Automate Ubuntu Backups with Cron and TAR

Using Daily Cronjobs and TAR to Backup Data on a Ubuntu Desktop

Being relatively new to the world of Linux, I am often overwhelmed by the functionality that is built into the Linux operating systems that was previously unavailable to me under the Windows platform. This was the case when
 I discovered two powerful built-in pieces of my Ubuntu 7.10 Desktop software: cron and TAR. Cron is a daemon that runs in UNIX and Linux systems that automates tasks. A fresh install of Ubuntu has many cron scripts already installed. Cron will run hourly, daily and monthly, and you can see these scripts by looking in the /etc/cron.hourly, /etc/cron.daily, and /etc/cron.monthly directories. Each file under those directories is an executable script that gets called by the cron daemon either hourly, daily or monthly. So imagine any task that you can write a script for in Linux can now be executed automatically. Isn't that the main goal of computers, to automate mundane human tasks?

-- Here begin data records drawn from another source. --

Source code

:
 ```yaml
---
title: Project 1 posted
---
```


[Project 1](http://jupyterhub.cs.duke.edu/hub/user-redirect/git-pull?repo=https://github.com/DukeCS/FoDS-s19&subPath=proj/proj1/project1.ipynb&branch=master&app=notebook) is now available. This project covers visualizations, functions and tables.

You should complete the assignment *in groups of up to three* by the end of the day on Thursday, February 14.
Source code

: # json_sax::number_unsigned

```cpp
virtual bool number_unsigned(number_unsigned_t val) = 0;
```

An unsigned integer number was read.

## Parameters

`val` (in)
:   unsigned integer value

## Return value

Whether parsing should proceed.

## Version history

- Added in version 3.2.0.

TAR is the next internal program that I have come to love. TAR is a tape backup archive file program. It basically allows you to pull in tons of data, and make a copy of that data into one file for backup purposes. In Windows, in order to create a stable backup, I'd have to use something proprietary. Which means purchasing software. The built-in Windows backup software leads a lot to be desired, but generally, all Windows backup software will to the same thing. It will compress the files into a proprietary file format. Now, if I did have a disaster, I'd have to find or build an emergency recovery disk just to restore the files back into the computer. As I've referred in previous articles, the main reason to switching my home PCs to Linux was ease of recovery and re-installation over Windows. In the Linux world, I can use TAR to extract all my backed up files, and the file permissions and ownership (something critical in the Linux world) are preserved. So my goal was to use cron daily scripts and TAR to automate a daily backup routine that would ensure my data is preserved. Once I had that data into one file, the last step would be to figure out how to automate an ftp upload of my data to a separate PC for offline storage.